In accordance with another aspect, there is provided a method of detection. The method comprises receiving from a sensor a first signal at a transmitter electronically connected to the sensor, sending from the transmitter to a receiver a second signal, and actuating a valve actuator to shut a supply valve responsive to the receiving of the second signal. The first and second signals each representing that an event has been detected.

In accordance with another aspect, there is provided a system for leakage detection. The system comprises a moisture detection subsystem and a water valve subsystem. The moisture detection subsystem comprises a moisture sensor for detecting moisture, a transmitter, a first processor electrically connected to the moisture sensor and to the transmitter, and a first memory storing instructions which when executed by the first processor configure the first processor to receive a first signal from the moisture sensor, and to configure the transmitter to send a second signal to the water valve subsystem. The water valve subsystem comprises a valve actuator physically connected to a water supply valve, a receiver, a second processor electrically connected to the valve actuator and to the receiver, and a second memory storing instructions which when executed by the second processor configure the second processor to receive the second signal from the transmitter, and to actuate the valve actuator to shut the water supply valve. The first and second signals each representing that moisture above a level has been detected.

In accordance with another aspect, there is provided a method of leakage detection. The method comprises receiving from a moisture sensor a first signal at a transmitter electronically connected to the moisture sensor, sending from the transmitter to a receiver a second signal, and actuating a valve actuator to shut a water supply valve responsive to the receiving of the second signal. The first and second signals each representing that moisture above a level has been detected.

In various further aspects, the disclosure provides corresponding systems and devices, and logic structures such as machine-executable coded instruction sets for implementing such systems, devices, and methods.

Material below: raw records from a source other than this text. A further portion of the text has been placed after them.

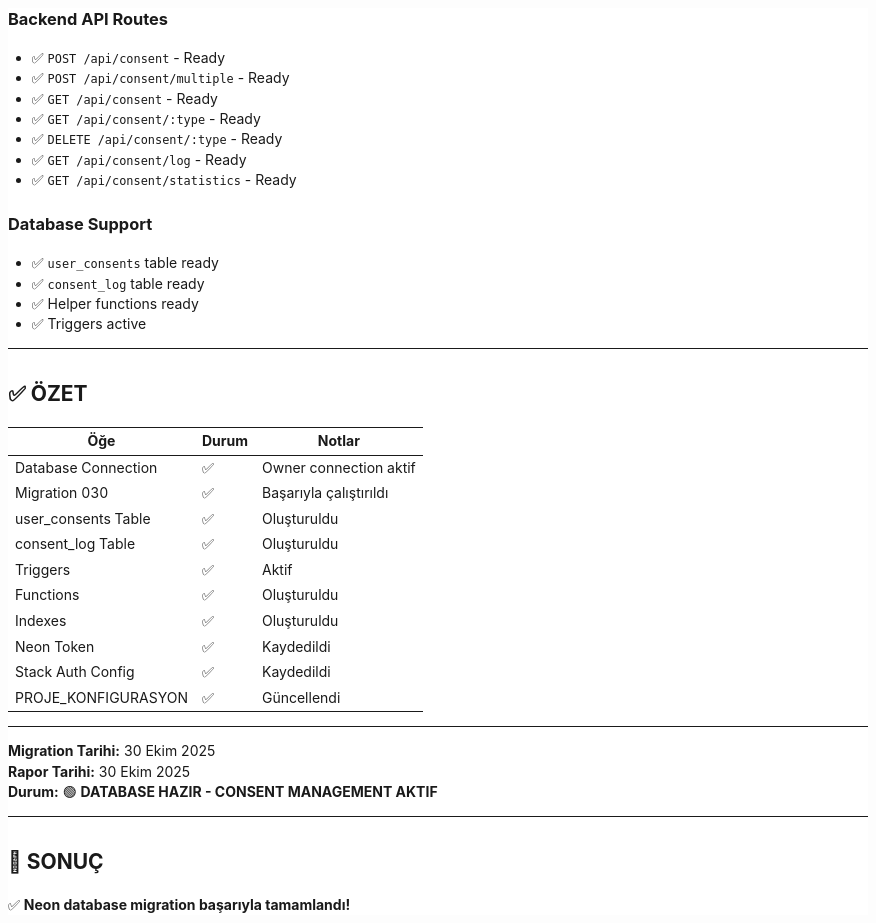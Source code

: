 ### Backend API Routes
- ✅ `POST /api/consent` - Ready
- ✅ `POST /api/consent/multiple` - Ready
- ✅ `GET /api/consent` - Ready
- ✅ `GET /api/consent/:type` - Ready
- ✅ `DELETE /api/consent/:type` - Ready
- ✅ `GET /api/consent/log` - Ready
- ✅ `GET /api/consent/statistics` - Ready

### Database Support
- ✅ `user_consents` table ready
- ✅ `consent_log` table ready
- ✅ Helper functions ready
- ✅ Triggers active

---

## ✅ ÖZET

| Öğe | Durum | Notlar |
|-----|-------|--------|
| Database Connection | ✅ | Owner connection aktif |
| Migration 030 | ✅ | Başarıyla çalıştırıldı |
| user_consents Table | ✅ | Oluşturuldu |
| consent_log Table | ✅ | Oluşturuldu |
| Triggers | ✅ | Aktif |
| Functions | ✅ | Oluşturuldu |
| Indexes | ✅ | Oluşturuldu |
| Neon Token | ✅ | Kaydedildi |
| Stack Auth Config | ✅ | Kaydedildi |
| PROJE_KONFIGURASYON | ✅ | Güncellendi |

---

**Migration Tarihi:** 30 Ekim 2025  
**Rapor Tarihi:** 30 Ekim 2025  
**Durum:** 🟢 **DATABASE HAZIR - CONSENT MANAGEMENT AKTIF**

---

## 🎉 SONUÇ

✅ **Neon database migration başarıyla tamamlandı!**
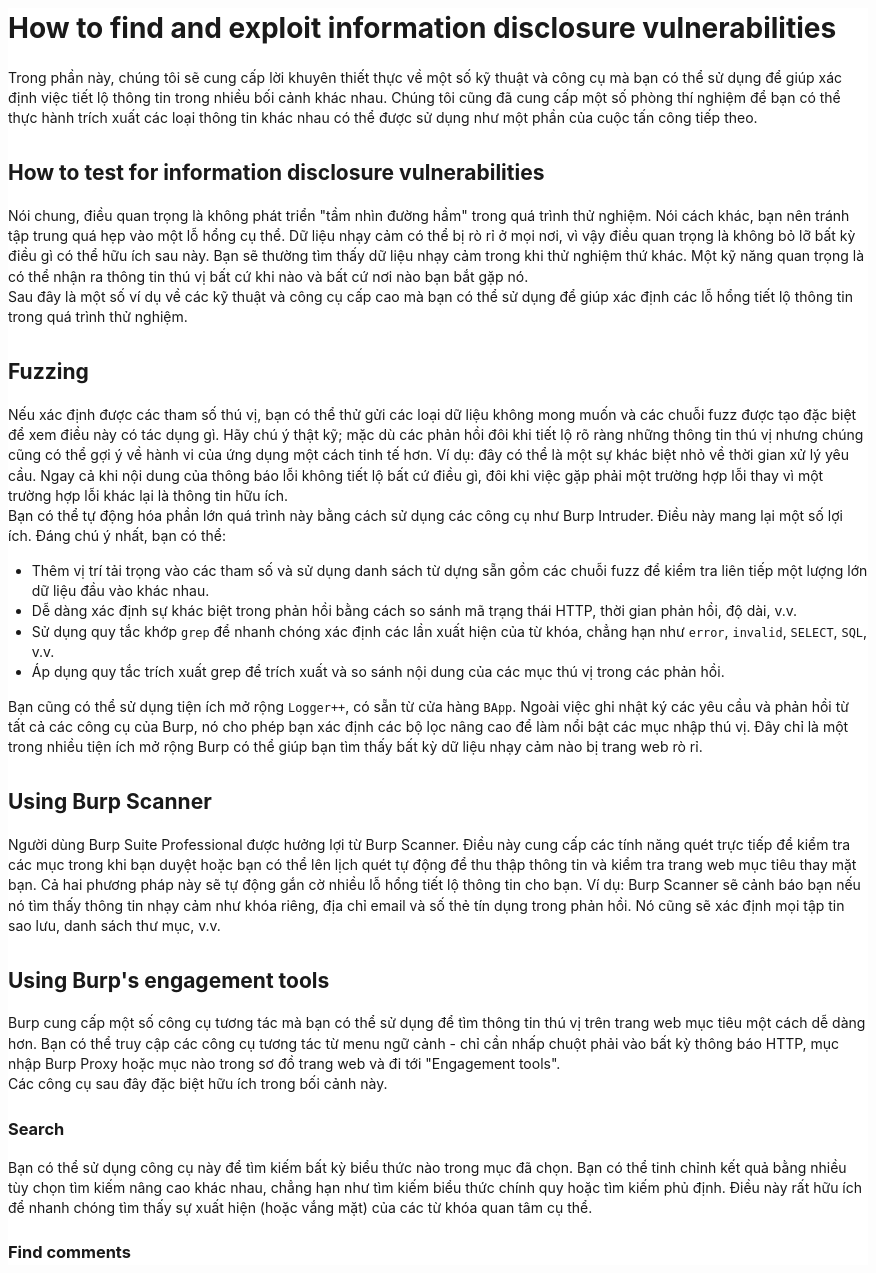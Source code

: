 # How to find and exploit information disclosure vulnerabilities
Trong phần này, chúng tôi sẽ cung cấp lời khuyên thiết thực về một số kỹ thuật và công cụ mà bạn có thể sử dụng để giúp xác định việc tiết lộ thông tin trong nhiều bối cảnh khác nhau. Chúng tôi cũng đã cung cấp một số phòng thí nghiệm để bạn có thể thực hành trích xuất các loại thông tin khác nhau có thể được sử dụng như một phần của cuộc tấn công tiếp theo.
## How to test for information disclosure vulnerabilities
Nói chung, điều quan trọng là không phát triển "tầm nhìn đường hầm" trong quá trình thử nghiệm. Nói cách khác, bạn nên tránh tập trung quá hẹp vào một lỗ hổng cụ thể. Dữ liệu nhạy cảm có thể bị rò rỉ ở mọi nơi, vì vậy điều quan trọng là không bỏ lỡ bất kỳ điều gì có thể hữu ích sau này. Bạn sẽ thường tìm thấy dữ liệu nhạy cảm trong khi thử nghiệm thứ khác. Một kỹ năng quan trọng là có thể nhận ra thông tin thú vị bất cứ khi nào và bất cứ nơi nào bạn bắt gặp nó.\
Sau đây là một số ví dụ về các kỹ thuật và công cụ cấp cao mà bạn có thể sử dụng để giúp xác định các lỗ hổng tiết lộ thông tin trong quá trình thử nghiệm.

## Fuzzing
Nếu xác định được các tham số thú vị, bạn có thể thử gửi các loại dữ liệu không mong muốn và các chuỗi fuzz được tạo đặc biệt để xem điều này có tác dụng gì. Hãy chú ý thật kỹ; mặc dù các phản hồi đôi khi tiết lộ rõ ​​ràng những thông tin thú vị nhưng chúng cũng có thể gợi ý về hành vi của ứng dụng một cách tinh tế hơn. Ví dụ: đây có thể là một sự khác biệt nhỏ về thời gian xử lý yêu cầu. Ngay cả khi nội dung của thông báo lỗi không tiết lộ bất cứ điều gì, đôi khi việc gặp phải một trường hợp lỗi thay vì một trường hợp lỗi khác lại là thông tin hữu ích.\
Bạn có thể tự động hóa phần lớn quá trình này bằng cách sử dụng các công cụ như Burp Intruder. Điều này mang lại một số lợi ích. Đáng chú ý nhất, bạn có thể:
- Thêm vị trí tải trọng vào các tham số và sử dụng danh sách từ dựng sẵn gồm các chuỗi fuzz để kiểm tra liên tiếp một lượng lớn dữ liệu đầu vào khác nhau.
- Dễ dàng xác định sự khác biệt trong phản hồi bằng cách so sánh mã trạng thái HTTP, thời gian phản hồi, độ dài, v.v.
- Sử dụng quy tắc khớp `grep` để nhanh chóng xác định các lần xuất hiện của từ khóa, chẳng hạn như `error`, `invalid`, `SELECT`, `SQL`, v.v.
- Áp dụng quy tắc trích xuất grep để trích xuất và so sánh nội dung của các mục thú vị trong các phản hồi.

Bạn cũng có thể sử dụng tiện ích mở rộng `Logger++`, có sẵn từ cửa hàng `BApp`. Ngoài việc ghi nhật ký các yêu cầu và phản hồi từ tất cả các công cụ của Burp, nó cho phép bạn xác định các bộ lọc nâng cao để làm nổi bật các mục nhập thú vị. Đây chỉ là một trong nhiều tiện ích mở rộng Burp có thể giúp bạn tìm thấy bất kỳ dữ liệu nhạy cảm nào bị trang web rò rỉ.
## Using Burp Scanner
Người dùng Burp Suite Professional được hưởng lợi từ Burp Scanner. Điều này cung cấp các tính năng quét trực tiếp để kiểm tra các mục trong khi bạn duyệt hoặc bạn có thể lên lịch quét tự động để thu thập thông tin và kiểm tra trang web mục tiêu thay mặt bạn. Cả hai phương pháp này sẽ tự động gắn cờ nhiều lỗ hổng tiết lộ thông tin cho bạn. Ví dụ: Burp Scanner sẽ cảnh báo bạn nếu nó tìm thấy thông tin nhạy cảm như khóa riêng, địa chỉ email và số thẻ tín dụng trong phản hồi. Nó cũng sẽ xác định mọi tập tin sao lưu, danh sách thư mục, v.v.
## Using Burp's engagement tools
Burp cung cấp một số công cụ tương tác mà bạn có thể sử dụng để tìm thông tin thú vị trên trang web mục tiêu một cách dễ dàng hơn. Bạn có thể truy cập các công cụ tương tác từ menu ngữ cảnh - chỉ cần nhấp chuột phải vào bất kỳ thông báo HTTP, mục nhập Burp Proxy hoặc mục nào trong sơ đồ trang web và đi tới "Engagement tools".\
Các công cụ sau đây đặc biệt hữu ích trong bối cảnh này.
### Search
Bạn có thể sử dụng công cụ này để tìm kiếm bất kỳ biểu thức nào trong mục đã chọn. Bạn có thể tinh chỉnh kết quả bằng nhiều tùy chọn tìm kiếm nâng cao khác nhau, chẳng hạn như tìm kiếm biểu thức chính quy hoặc tìm kiếm phủ định. Điều này rất hữu ích để nhanh chóng tìm thấy sự xuất hiện (hoặc vắng mặt) của các từ khóa quan tâm cụ thể.
### Find comments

In this respect, before explaining at least one embodiment in detail, it is to be understood that the embodiments are not limited in application to the details of construction and to the arrangements of the components set forth in the following description or illustrated in the drawings. Also, it is to be understood that the phraseology and terminology employed herein are for the purpose of description and should not be regarded as limiting.

Many further features and combinations thereof concerning embodiments described herein will appear to those skilled in the art following a reading of the instant disclosure.

DESCRIPTION OF THE FIGURES

Embodiments will be described, by way of example only, with reference to the attached figures, wherein in the figures:

FIG. 1 illustrates, in a component diagram, an example of a detection system, in accordance with some embodiments;

FIG. 2 illustrates, in a flowchart, an example of a method of event detection, in accordance with some embodiments;

FIG. 3 illustrates, in a schematic diagram, an example of a water detection subsystem, in accordance with some embodiments;

FIG. 4 illustrates, in a schematic diagram, an example of a water actuating subsystem, in accordance with some embodiments

FIG. 5 illustrates, in a flowchart, an example of a method of water leakage detection, in accordance with some embodiments;

FIG. 6 is a schematic diagram of a processing module; and

FIG. 7 is a schematic diagram of a computing device such as a server or other computer.

It is understood that throughout the description and figures, like features are identified by like reference numerals.

DETAILED DESCRIPTION

Embodiments of methods, systems, and apparatus are described through reference to the drawings. Applicant notes that the described embodiments and examples are illustrative and non-limiting. Practical implementation of the features may incorporate a combination of some or all of the aspects, and features described herein should not be taken as indications of future or existing product plans.

In some embodiments, there is provided an automated detection system. The automated detection system may comprise a water leakage detection system, a gas leakage detection system, and/or a vibration/movement/earthquake detection system.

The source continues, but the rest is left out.